Judge Richard Leon, in a passionate opinion, found that the government had held up the leases for 30 years, despite initial environmental assessments in the early 1980s that found drilling on the lands just south of Marias Pass would have no environmental impact and no impact on Blackfeet Indian cultural and religious resources.
“The government’s fulfillment of its contractual duties requires it to act in good faith. It did not do so here!” Leon wrote.
The Department of Interior argued that the leases, which cover about 6,000 acres of the 130,000 acres that make up the Badger-Two Medicine, were issued in error.
Leon noted if that was the case, the Department should have rectified it years ago, not delayed the leases for three decades.
“Federal defendants appear to argue that no time period, however long, would prove too attenuated to reconsider the issuance of a lease under newly discovered legal theories. Horsefeathers! Even putting aside the 30 years defendants supposedly spent trying to discover the lawfulness or unlawfulness of their own actions, this ‘wait and see’ approach — though convenient from a policy perspective, wreaks havoc on the interests of individual leaseholders,” he wrote.
The Badger-Two Medicine is unroaded wildland, home to a herd of about 800 elk, rolling hills, trout streams, and a host of other game species. It is permanently protected under federal law against any new oil and gas leases, but not existing ones.
Most companies that held leases in the area have already voluntarily relinquished them, though Solonex and Texas oilman W.A. Moncrief, refused to give up their claims.

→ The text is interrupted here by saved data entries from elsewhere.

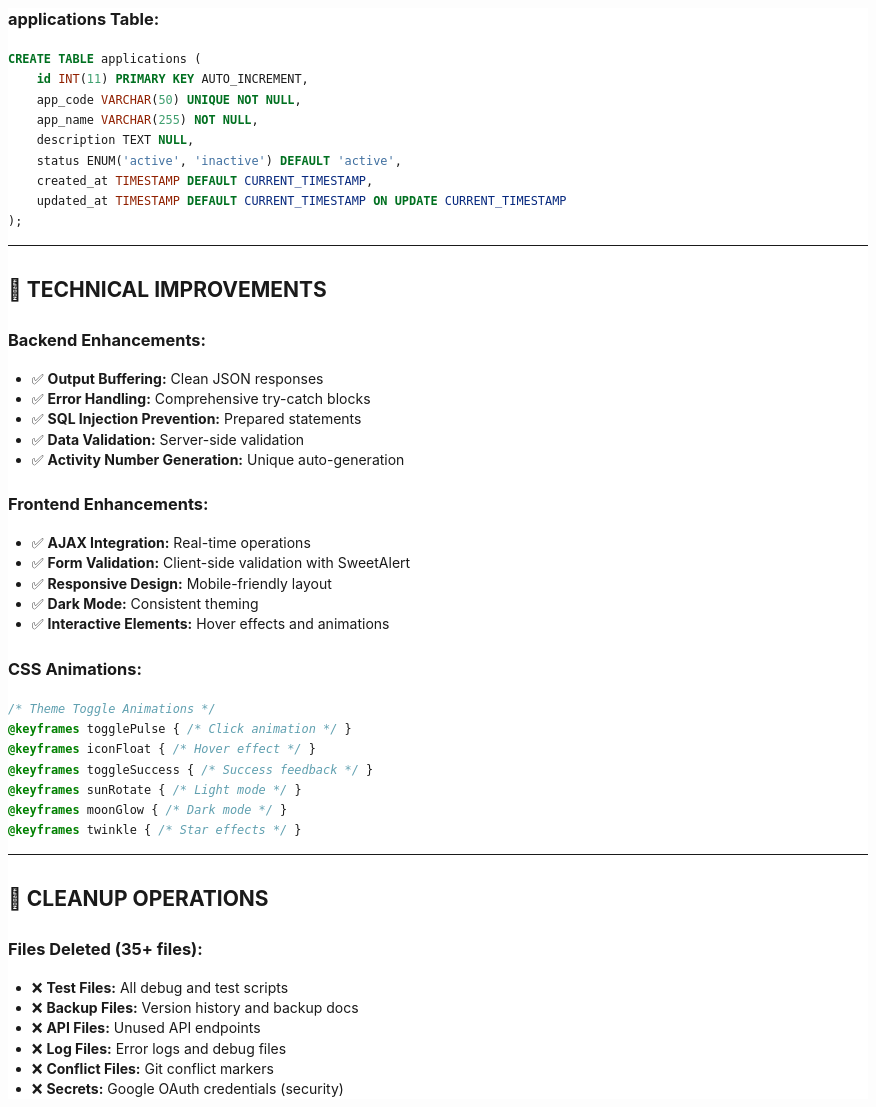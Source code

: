 ### **applications Table:**
```sql
CREATE TABLE applications (
    id INT(11) PRIMARY KEY AUTO_INCREMENT,
    app_code VARCHAR(50) UNIQUE NOT NULL,
    app_name VARCHAR(255) NOT NULL,
    description TEXT NULL,
    status ENUM('active', 'inactive') DEFAULT 'active',
    created_at TIMESTAMP DEFAULT CURRENT_TIMESTAMP,
    updated_at TIMESTAMP DEFAULT CURRENT_TIMESTAMP ON UPDATE CURRENT_TIMESTAMP
);
```

---

## 🔧 **TECHNICAL IMPROVEMENTS**

### **Backend Enhancements:**
- ✅ **Output Buffering:** Clean JSON responses
- ✅ **Error Handling:** Comprehensive try-catch blocks
- ✅ **SQL Injection Prevention:** Prepared statements
- ✅ **Data Validation:** Server-side validation
- ✅ **Activity Number Generation:** Unique auto-generation

### **Frontend Enhancements:**
- ✅ **AJAX Integration:** Real-time operations
- ✅ **Form Validation:** Client-side validation with SweetAlert
- ✅ **Responsive Design:** Mobile-friendly layout
- ✅ **Dark Mode:** Consistent theming
- ✅ **Interactive Elements:** Hover effects and animations

### **CSS Animations:**
```css
/* Theme Toggle Animations */
@keyframes togglePulse { /* Click animation */ }
@keyframes iconFloat { /* Hover effect */ }
@keyframes toggleSuccess { /* Success feedback */ }
@keyframes sunRotate { /* Light mode */ }
@keyframes moonGlow { /* Dark mode */ }
@keyframes twinkle { /* Star effects */ }
```

---

## 🧹 **CLEANUP OPERATIONS**

### **Files Deleted (35+ files):**
- ❌ **Test Files:** All debug and test scripts
- ❌ **Backup Files:** Version history and backup docs
- ❌ **API Files:** Unused API endpoints
- ❌ **Log Files:** Error logs and debug files
- ❌ **Conflict Files:** Git conflict markers
- ❌ **Secrets:** Google OAuth credentials (security)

The leases were canceled in the waning days of the Obama administration.
An appeal is likely.
Timothy Preso, an attorney with Earthjustice, an environmental group that had intervenor status in the case, said the group looked forward to making further arguments in a court of appeals.
Solenex attorney William Perry Pendley urged President Donald Trump’s administration to let the company proceed with drilling. He argued that a failure to reverse the Obama administration decision would leave all oil and gas leases granted under Trump in danger of being ended under future presidents.
“The right to drill on these leases cannot be denied,” Pendley said. “This is a property right, and it’s well settled: When you get a lease, the government is agreeing you have a right to drill.”
Interior Secretary Ryan Zinke has made energy development a top priority. Zinke last year recommended designating the Badger-Two Medicine as a national monument, but that would not automatically bar drilling.
The Associated Press contributed to this story.